BEGIN Records supplied

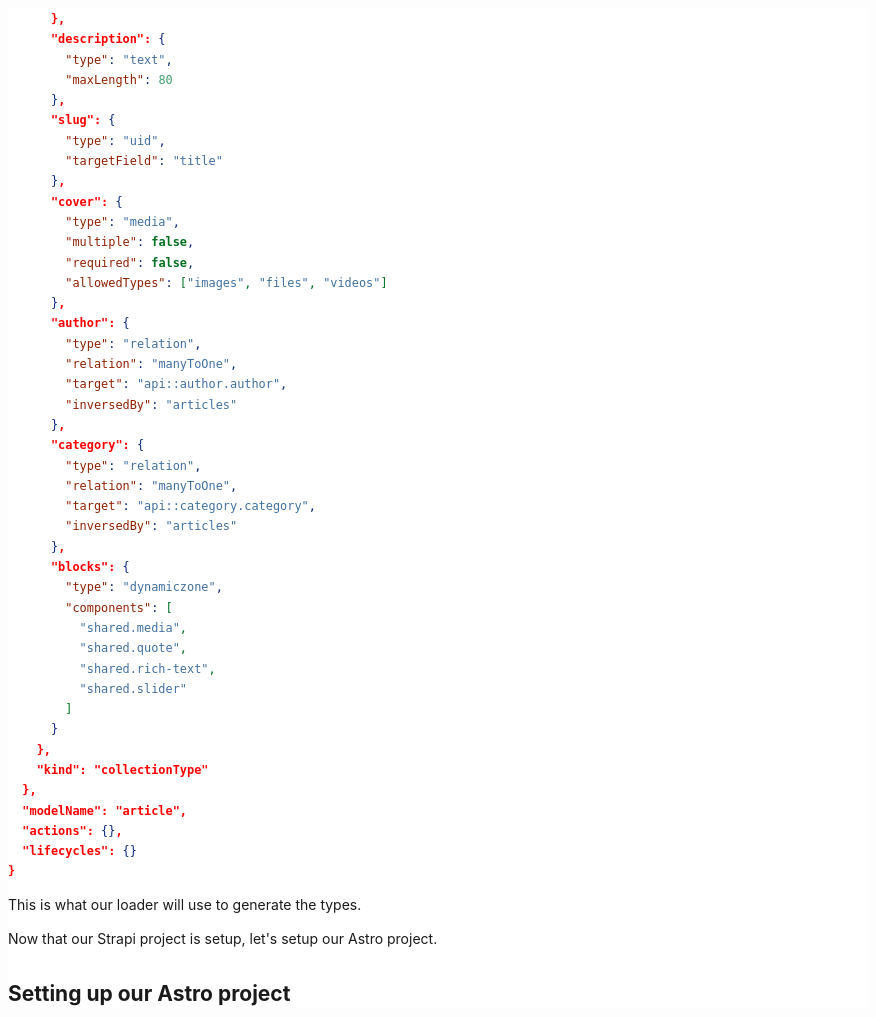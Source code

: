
 ```json
      },
      "description": {
        "type": "text",
        "maxLength": 80
      },
      "slug": {
        "type": "uid",
        "targetField": "title"
      },
      "cover": {
        "type": "media",
        "multiple": false,
        "required": false,
        "allowedTypes": ["images", "files", "videos"]
      },
      "author": {
        "type": "relation",
        "relation": "manyToOne",
        "target": "api::author.author",
        "inversedBy": "articles"
      },
      "category": {
        "type": "relation",
        "relation": "manyToOne",
        "target": "api::category.category",
        "inversedBy": "articles"
      },
      "blocks": {
        "type": "dynamiczone",
        "components": [
          "shared.media",
          "shared.quote",
          "shared.rich-text",
          "shared.slider"
        ]
      }
    },
    "kind": "collectionType"
  },
  "modelName": "article",
  "actions": {},
  "lifecycles": {}
}
```

This is what our loader will use to generate the types.

Now that our Strapi project is setup, let's setup our Astro project.

## Setting up our Astro project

END Records supplied

Task to carry out:
Repeat exactly the lines starting at the line with "This is what" and ending with the final line of the entries. Include nothing else.

Exercise response:
This is what our loader will use to generate the types.

Now that our Strapi project is setup, let's setup our Astro project.

## Setting up our Astro project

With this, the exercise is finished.